Exhibit 99.1
Exterran Partners Agrees to Acquire Additional Assets from
Exterran Holdings and Receives Commitment for New Asset-Backed
Securitization Facility
Exterran Holdings and Receives Commitment for New Asset-Backed
Securitization Facility
HOUSTON, October 5, 2009 — Exterran Holdings, Inc. (NYSE: EXH) and Exterran Partners, L.P. (NASDAQ: EXLP) today announced a transaction between the two parties and a financing commitment for a new asset-backed securitization facility for Exterran Partners.
Exterran Partners has agreed to acquire contracts serving 18 customers from Exterran Holdings and its affiliates, together with approximately 900 compressor units used to provide compression services under those contracts, comprising approximately 273,000 horsepower. The transaction will include approximately 6% (by available horsepower) of the combined U.S. contract operations business of Exterran Holdings and Exterran Partners.
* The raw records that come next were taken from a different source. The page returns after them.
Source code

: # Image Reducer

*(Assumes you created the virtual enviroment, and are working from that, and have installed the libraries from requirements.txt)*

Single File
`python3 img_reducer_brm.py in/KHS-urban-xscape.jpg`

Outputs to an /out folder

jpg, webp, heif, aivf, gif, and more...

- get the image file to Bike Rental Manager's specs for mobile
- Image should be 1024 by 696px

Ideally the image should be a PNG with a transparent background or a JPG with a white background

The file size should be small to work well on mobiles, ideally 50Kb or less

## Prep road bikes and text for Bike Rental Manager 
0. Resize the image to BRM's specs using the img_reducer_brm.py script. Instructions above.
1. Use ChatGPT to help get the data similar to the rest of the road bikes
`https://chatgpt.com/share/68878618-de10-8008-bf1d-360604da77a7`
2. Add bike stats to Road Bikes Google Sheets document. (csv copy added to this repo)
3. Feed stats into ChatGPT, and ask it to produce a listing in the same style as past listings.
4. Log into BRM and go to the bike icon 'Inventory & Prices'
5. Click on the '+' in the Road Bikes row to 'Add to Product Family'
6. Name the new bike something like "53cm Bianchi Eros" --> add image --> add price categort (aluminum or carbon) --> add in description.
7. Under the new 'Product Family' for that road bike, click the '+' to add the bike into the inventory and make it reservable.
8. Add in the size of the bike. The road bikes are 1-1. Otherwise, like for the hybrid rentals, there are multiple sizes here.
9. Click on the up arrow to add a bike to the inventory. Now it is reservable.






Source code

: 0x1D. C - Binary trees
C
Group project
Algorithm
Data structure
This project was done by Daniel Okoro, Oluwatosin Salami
The transaction, which is subject to standard closing conditions, including the expiration or termination of the applicable waiting period under the Hart-Scott-Rodino Antitrust Improvements Act of 1976, is expected to close in November 2009.
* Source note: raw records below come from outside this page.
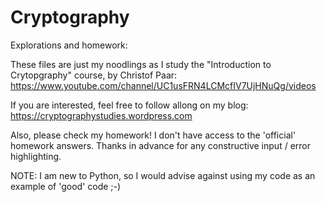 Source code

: # Cryptography

Explorations and homework:

These files are just my noodlings as I study the "Introduction to Crytopgraphy" course, by Christof Paar: https://www.youtube.com/channel/UC1usFRN4LCMcfIV7UjHNuQg/videos

If you are interested, feel free to follow allong on my blog: https://cryptographystudies.wordpress.com

Also, please check my homework! I don't have access to the 'official' homework answers. Thanks in advance for any constructive input / error highlighting.

NOTE: I am new to Python, so I would advise against using my code as an example of 'good' code ;-)
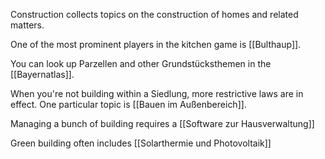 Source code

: Construction collects topics on the construction of homes and related matters.

One of the most prominent players in the kitchen game is [[Bulthaup]].

You can look up Parzellen and other Grundstücksthemen in the [[Bayernatlas]].

When you're not building within a Siedlung, more restrictive laws are in effect. One particular topic is [[Bauen im Außenbereich]].

Managing a bunch of building requires a [[Software zur Hausverwaltung]]

Green building often includes [[Solarthermie und Photovoltaik]]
The total value of the transaction is approximately $144 million, including estimated transaction costs. In funding the transaction, Exterran Partners intends to borrow approximately $58 million under a new asset-backed securitization facility and issue approximately $86 million of new equity to Exterran Holdings, comprised of approximately 4.74 million common units and approximately 97,000 general partner units.
Exterran Partners has received a financing commitment for a new $150 million asset-backed securitization facility, to be arranged by Wells Fargo Securities, LLC and provided by Wachovia Bank, N.A., a wholly-owned subsidiary of Wells Fargo & Company. This facility, which will mature in 2013, is expected to provide debt capacity to help fund this and future acquisition transactions. Interest payable on this new facility is expected to accrue at a variable rate of one month LIBOR plus 3.5%. Exterran Partners will be required to enter into fixed interest rate swaps with respect to at least 85% of outstanding borrowings under this facility.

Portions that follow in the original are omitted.